AI Is Making Decisions With Data You Can’t See

3 types of data your AI uses that you can't see and why that's costing teams weeks in debugging. Conversation history, version drift, and the promise vs. delivery problem.

Nov 16, 2025

Hello lovely people,

Another field note from the trenches - the real, unpolished stuff I see teams wrestling with when they’re trying to ship AI that actually work in the wild… not just in (you already know this)… demo-land, haha!

Today’s note comes from a pattern I keep seeing across startups and mid-market companies building their first AI agents. Teams are so focused on getting their AI to give good answers that they forget to check how it arrived at those answers. They’re measuring outputs but ignoring the data trail that produced them.

And that’s where things get messy.

So let me share what I’m learning about the data your AI is using - the data you probably can’t see right now - and why making it visible is the difference between shipping something reliable and trustworthy.

Today I answer the following questions that often come up in my meetings:

Why is our chatbot responses failing with real customers while they looked perfect in testing?
We’re getting customer complaints about wrong answers, but our logs just show the chatbot’s response - how do we debug what actually went wrong?
Our accuracy metrics dropped 15% overnight and we didn’t change anything. What happened?
How do we know if the AI agent is using current data or making decisions based on stale information?

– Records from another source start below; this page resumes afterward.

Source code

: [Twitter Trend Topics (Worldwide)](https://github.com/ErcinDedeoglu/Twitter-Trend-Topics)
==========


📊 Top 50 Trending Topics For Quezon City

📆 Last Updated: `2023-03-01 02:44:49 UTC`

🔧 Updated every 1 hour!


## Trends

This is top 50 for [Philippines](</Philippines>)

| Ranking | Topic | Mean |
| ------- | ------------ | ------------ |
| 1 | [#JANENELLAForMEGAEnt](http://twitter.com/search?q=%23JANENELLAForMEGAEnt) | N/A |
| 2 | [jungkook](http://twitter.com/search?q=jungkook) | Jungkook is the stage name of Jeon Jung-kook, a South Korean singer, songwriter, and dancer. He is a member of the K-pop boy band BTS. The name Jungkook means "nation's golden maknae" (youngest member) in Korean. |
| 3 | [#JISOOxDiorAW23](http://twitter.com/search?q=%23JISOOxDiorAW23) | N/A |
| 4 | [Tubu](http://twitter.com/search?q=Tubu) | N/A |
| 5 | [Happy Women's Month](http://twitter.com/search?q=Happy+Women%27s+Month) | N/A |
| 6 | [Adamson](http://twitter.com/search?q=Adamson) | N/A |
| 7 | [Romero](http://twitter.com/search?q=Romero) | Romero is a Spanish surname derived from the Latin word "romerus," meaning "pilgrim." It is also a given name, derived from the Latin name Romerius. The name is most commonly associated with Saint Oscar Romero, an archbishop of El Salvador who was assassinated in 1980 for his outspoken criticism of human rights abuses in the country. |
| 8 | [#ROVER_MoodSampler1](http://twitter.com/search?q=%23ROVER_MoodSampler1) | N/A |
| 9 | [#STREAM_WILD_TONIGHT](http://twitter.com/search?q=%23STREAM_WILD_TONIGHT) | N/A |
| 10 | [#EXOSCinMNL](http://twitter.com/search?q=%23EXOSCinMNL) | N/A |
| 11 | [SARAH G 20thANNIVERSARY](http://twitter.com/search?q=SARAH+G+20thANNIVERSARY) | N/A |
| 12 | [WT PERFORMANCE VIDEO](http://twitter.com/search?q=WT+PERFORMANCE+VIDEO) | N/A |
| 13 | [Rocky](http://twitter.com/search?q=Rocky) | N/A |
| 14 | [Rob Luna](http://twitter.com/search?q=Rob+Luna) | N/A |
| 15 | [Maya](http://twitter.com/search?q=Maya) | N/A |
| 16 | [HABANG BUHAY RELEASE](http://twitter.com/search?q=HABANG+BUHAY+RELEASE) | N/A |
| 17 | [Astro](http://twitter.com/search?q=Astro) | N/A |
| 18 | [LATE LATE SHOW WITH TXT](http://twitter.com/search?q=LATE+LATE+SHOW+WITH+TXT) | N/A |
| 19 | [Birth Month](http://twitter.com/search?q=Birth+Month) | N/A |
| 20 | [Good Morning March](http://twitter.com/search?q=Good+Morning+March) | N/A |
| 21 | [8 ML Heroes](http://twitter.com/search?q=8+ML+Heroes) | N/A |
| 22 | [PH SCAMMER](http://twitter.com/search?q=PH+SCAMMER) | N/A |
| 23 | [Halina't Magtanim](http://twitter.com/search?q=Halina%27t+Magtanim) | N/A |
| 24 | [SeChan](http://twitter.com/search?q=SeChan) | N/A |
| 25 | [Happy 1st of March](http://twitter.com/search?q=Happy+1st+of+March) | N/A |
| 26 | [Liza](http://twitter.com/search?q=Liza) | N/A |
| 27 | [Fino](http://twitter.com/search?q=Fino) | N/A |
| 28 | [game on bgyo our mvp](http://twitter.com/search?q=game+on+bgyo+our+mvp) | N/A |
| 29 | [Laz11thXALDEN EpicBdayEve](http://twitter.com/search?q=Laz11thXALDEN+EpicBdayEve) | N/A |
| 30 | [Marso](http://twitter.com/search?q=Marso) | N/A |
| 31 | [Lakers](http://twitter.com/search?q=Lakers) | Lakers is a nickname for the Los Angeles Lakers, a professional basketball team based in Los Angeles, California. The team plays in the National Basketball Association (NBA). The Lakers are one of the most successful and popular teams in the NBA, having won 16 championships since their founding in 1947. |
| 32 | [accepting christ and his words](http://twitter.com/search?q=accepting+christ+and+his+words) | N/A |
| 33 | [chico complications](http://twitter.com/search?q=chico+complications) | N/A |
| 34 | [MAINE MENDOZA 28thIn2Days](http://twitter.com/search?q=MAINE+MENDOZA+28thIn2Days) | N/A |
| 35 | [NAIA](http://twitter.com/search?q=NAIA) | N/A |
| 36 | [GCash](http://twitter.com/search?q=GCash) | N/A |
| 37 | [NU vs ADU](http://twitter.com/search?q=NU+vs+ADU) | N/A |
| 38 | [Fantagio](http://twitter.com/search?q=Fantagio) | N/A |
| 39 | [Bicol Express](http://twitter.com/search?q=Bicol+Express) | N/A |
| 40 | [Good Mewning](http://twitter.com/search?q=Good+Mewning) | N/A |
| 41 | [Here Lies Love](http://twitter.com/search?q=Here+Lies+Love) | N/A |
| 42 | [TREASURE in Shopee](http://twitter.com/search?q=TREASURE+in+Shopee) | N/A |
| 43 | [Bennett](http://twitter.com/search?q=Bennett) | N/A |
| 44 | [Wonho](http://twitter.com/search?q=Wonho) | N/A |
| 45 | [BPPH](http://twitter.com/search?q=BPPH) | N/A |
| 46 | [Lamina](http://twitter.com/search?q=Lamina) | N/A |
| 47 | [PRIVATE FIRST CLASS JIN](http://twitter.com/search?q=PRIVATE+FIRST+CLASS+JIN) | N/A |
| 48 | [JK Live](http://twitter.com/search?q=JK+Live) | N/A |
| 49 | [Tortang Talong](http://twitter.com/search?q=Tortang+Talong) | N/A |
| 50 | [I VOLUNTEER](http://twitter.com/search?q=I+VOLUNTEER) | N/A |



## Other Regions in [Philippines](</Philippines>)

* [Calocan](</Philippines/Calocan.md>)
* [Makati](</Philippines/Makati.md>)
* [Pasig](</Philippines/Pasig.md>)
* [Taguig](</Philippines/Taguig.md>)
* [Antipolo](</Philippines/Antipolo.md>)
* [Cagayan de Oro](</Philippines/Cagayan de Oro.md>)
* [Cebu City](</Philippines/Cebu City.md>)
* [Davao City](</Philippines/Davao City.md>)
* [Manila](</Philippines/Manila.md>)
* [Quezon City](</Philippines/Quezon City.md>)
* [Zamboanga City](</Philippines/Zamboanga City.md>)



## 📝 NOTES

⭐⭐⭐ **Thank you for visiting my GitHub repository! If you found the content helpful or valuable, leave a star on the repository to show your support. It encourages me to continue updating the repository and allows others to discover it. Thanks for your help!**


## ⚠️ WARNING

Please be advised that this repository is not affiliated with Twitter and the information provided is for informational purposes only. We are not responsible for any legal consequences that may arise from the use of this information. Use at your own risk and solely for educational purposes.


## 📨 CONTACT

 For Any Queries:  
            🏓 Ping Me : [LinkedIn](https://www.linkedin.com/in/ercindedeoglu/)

person behind fog glass — Photo by Stefano Pollio on Unsplash

Seriously, I have seen AI agents making decisions, taking actions based on data the business was never aware of. And that’s a problem.

Think about it, you’re about to ship an AI agent. It gives great answers in demos. Your stakeholders are impressed. Everyone’s ready to celebrate.

But pause for a second.

Do you actually know what data your agent is looking at when it makes decisions?

Not the training data. Not the prompt. I mean the real-time information it’s pulling when it tells your customer “Yes, your refund is approved” or “No, you’re not eligible.”

Because here’s the thing: if you can’t see the data your agent used, you can’t verify if its decision was correct. And if you can’t verify correctness, you’re not doing AI - you’re doing expensive guessing.

Let’s Talk About What Your AI Actually Does

Your AI agent isn’t magic. It’s a decision-making system.

When someone asks “Can I get a refund?” your agent:

Looks up their account
Checks your refund policy
Verifies eligibility criteria
Calls your backend systems
Generates an answer

Each step uses data. And the quality of that data determines whether your agent gives the right answer or confidently makes things up.

Let’s look at an example:

Say you are about to ship an chatbot that handles customer bank accounts.

Your banking chatbot says: “I’ve refunded your £35 purchase. You’ll see it in 2-3 days.”

Sounds good! Ship it!

But wait - Which version of your refund policy did it apply? The one from last week or the one compliance updated this morning? Did it actually submit the reversal to your backend, or just say it did? Was the customer legitimate? Did the agent validate it?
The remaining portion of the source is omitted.